A New Englander by upbringing and inclination, Kenneth Weene is a teacher, psychologist, and pastoral counselor by education. Ken’s short stories and poetry have appeared in numerous publications including Sol Spirits, Palo Verde Pages, Vox Poetica Clutching at Straws, Legendary, Sex and Murder Magazine, The New Flesh Magazine, The Santa Fe Literary Review, Daily Flashes of Erotica Quarterly, Bewildering Stories and A Word With You Press. Ken’s novels, Widow’s Walk and Memoirs From The Asylum are published by All Things That Matter Press. To learn more about Ken’s writing visit his website.

3 comments to Guest Post: Choosing Words

  • You know, it’s amazing as something so insignificant to one person can be a life changer in anoher. I’m sure the teacher was just trying to curb off the use of adverbs and adjectives, but as a writer we see things totally different in the classroom. Instead of admiring the use of symbolism in Nathaniel Hawthorne’s The Scarlet Letter, we may value the way he describes a forest in such clarity as if we are actually there. We may break it apart and wonder how on earth had he done that while the teacher is still stuck on the moral of the story.

    Sometimes I wonder about how some college professors are so stuck in what makes a book literary fiction and what makes it super special that they forget that just because something isn’t written by Toni Morrison or Alice Walker, doesn’t mean it can’t be studied in the classroom. It seems as English teachers (I’m an up and coming English teacher, lol) that we get lost in the literary cannon of the past and forget that not everything that was written before the twenty first century is gold.

    Anyway, I’m losing the main point here. As writers, we see things differently. As teachers, we analyze things differently. Meshing the two seems to be a big no no in the classroom for some reason, but looking at the word choices that writers use can be literary in itself. Not just to analyze and break it down, but to simply reflect and see the feelings and the tones and the different shades and taste behind every word that an author, famous or no, has chosen.

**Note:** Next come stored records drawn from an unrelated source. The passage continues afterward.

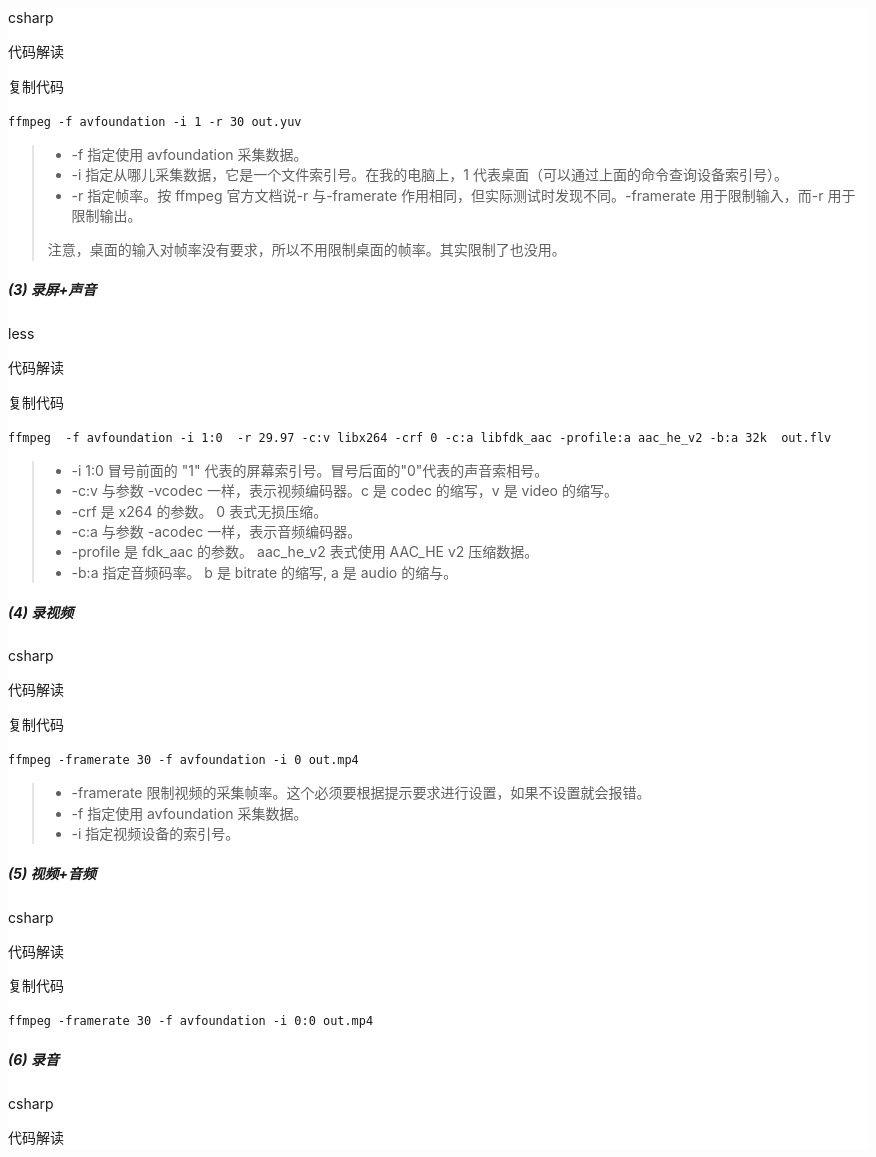csharp

 代码解读

复制代码

`ffmpeg -f avfoundation -i 1 -r 30 out.yuv`

> *   \-f 指定使用 avfoundation 采集数据。
> *   \-i 指定从哪儿采集数据，它是一个文件索引号。在我的电脑上，1 代表桌面（可以通过上面的命令查询设备索引号）。
> *   \-r 指定帧率。按 ffmpeg 官方文档说-r 与-framerate 作用相同，但实际测试时发现不同。-framerate 用于限制输入，而-r 用于限制输出。
> 
> 注意，桌面的输入对帧率没有要求，所以不用限制桌面的帧率。其实限制了也没用。

##### (3) 录屏+声音

less

 代码解读

复制代码

`ffmpeg  -f avfoundation -i 1:0  -r 29.97 -c:v libx264 -crf 0 -c:a libfdk_aac -profile:a aac_he_v2 -b:a 32k  out.flv`

> *   \-i 1:0 冒号前面的 "1" 代表的屏幕索引号。冒号后面的"0"代表的声音索相号。
> *   \-c:v 与参数 -vcodec 一样，表示视频编码器。c 是 codec 的缩写，v 是 video 的缩写。
> *   \-crf 是 x264 的参数。 0 表式无损压缩。
> *   \-c:a 与参数 -acodec 一样，表示音频编码器。
> *   \-profile 是 fdk\_aac 的参数。 aac\_he\_v2 表式使用 AAC\_HE v2 压缩数据。
> *   \-b:a 指定音频码率。 b 是 bitrate 的缩写, a 是 audio 的缩与。

##### (4) 录视频

csharp

 代码解读

复制代码

`ffmpeg -framerate 30 -f avfoundation -i 0 out.mp4`

> *   \-framerate 限制视频的采集帧率。这个必须要根据提示要求进行设置，如果不设置就会报错。
> *   \-f 指定使用 avfoundation 采集数据。
> *   \-i 指定视频设备的索引号。

##### (5) 视频+音频

csharp

 代码解读

复制代码

`ffmpeg -framerate 30 -f avfoundation -i 0:0 out.mp4`

##### (6) 录音

csharp

 代码解读
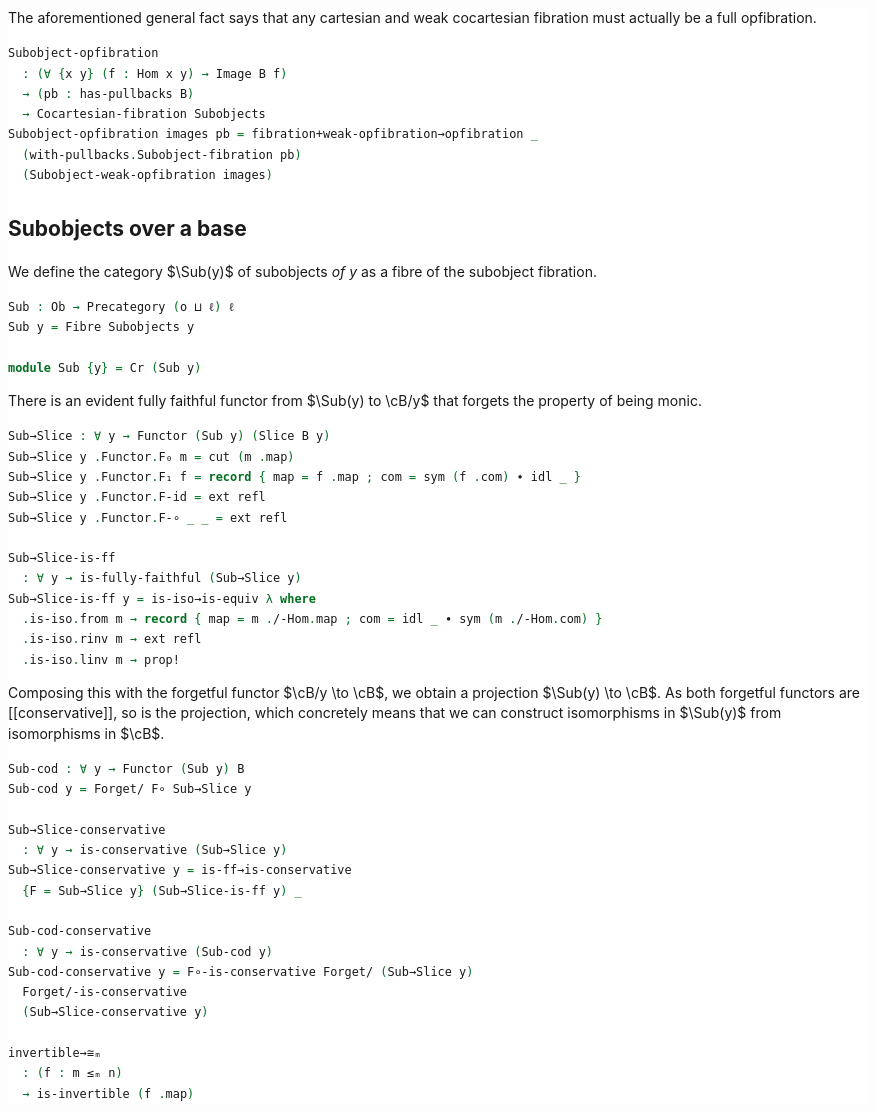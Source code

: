 The aforementioned general fact says that any cartesian and weak
cocartesian fibration must actually be a full opfibration.

```agda
Subobject-opfibration
  : (∀ {x y} (f : Hom x y) → Image B f)
  → (pb : has-pullbacks B)
  → Cocartesian-fibration Subobjects
Subobject-opfibration images pb = fibration+weak-opfibration→opfibration _
  (with-pullbacks.Subobject-fibration pb)
  (Subobject-weak-opfibration images)
```

## Subobjects over a base

We define the category $\Sub(y)$ of subobjects _of $y$_ as a fibre of
the subobject fibration.

```agda
Sub : Ob → Precategory (o ⊔ ℓ) ℓ
Sub y = Fibre Subobjects y

module Sub {y} = Cr (Sub y)
```



There is an evident fully faithful functor from $\Sub(y) to \cB/y$ that
forgets the property of being monic.

```agda
Sub→Slice : ∀ y → Functor (Sub y) (Slice B y)
Sub→Slice y .Functor.F₀ m = cut (m .map)
Sub→Slice y .Functor.F₁ f = record { map = f .map ; com = sym (f .com) ∙ idl _ }
Sub→Slice y .Functor.F-id = ext refl
Sub→Slice y .Functor.F-∘ _ _ = ext refl

Sub→Slice-is-ff
  : ∀ y → is-fully-faithful (Sub→Slice y)
Sub→Slice-is-ff y = is-iso→is-equiv λ where
  .is-iso.from m → record { map = m ./-Hom.map ; com = idl _ ∙ sym (m ./-Hom.com) }
  .is-iso.rinv m → ext refl
  .is-iso.linv m → prop!
```

Composing this with the forgetful functor $\cB/y \to \cB$, we obtain a
projection $\Sub(y) \to \cB$. As both forgetful functors are
[[conservative]], so is the projection, which concretely means that
we can construct isomorphisms in $\Sub(y)$ from isomorphisms in $\cB$.

```agda
Sub-cod : ∀ y → Functor (Sub y) B
Sub-cod y = Forget/ F∘ Sub→Slice y

Sub→Slice-conservative
  : ∀ y → is-conservative (Sub→Slice y)
Sub→Slice-conservative y = is-ff→is-conservative
  {F = Sub→Slice y} (Sub→Slice-is-ff y) _

Sub-cod-conservative
  : ∀ y → is-conservative (Sub-cod y)
Sub-cod-conservative y = F∘-is-conservative Forget/ (Sub→Slice y)
  Forget/-is-conservative
  (Sub→Slice-conservative y)

invertible→≅ₘ
  : (f : m ≤ₘ n)
  → is-invertible (f .map)
```

[codomain]: Cat.Displayed.Instances.Slice.html#as-a-fibration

    Kenneth Weene is so right about choosing words carefully. They are essential to making every writer unique and special, no matter what the rules or teachers say. 🙂 Great post as usual, lol.

  • Thanks so much for your thoughtful comment Larissa, and your kind words. I couldn’t agree more – there are different reasons why we focus on different aspects of writing/reading at different times. That does not render any of them a “right” or “wrong” way to approach said writing/reading tho – and I think that’s the rub, because most people can’t or don’t see that when they are stuck in their particular focal point…

    A great guest post and a thoughtful comment – hooray!

  • Kenneth Weene

    Thanks for sharing this blog. I enjoyed Larissa’s comment.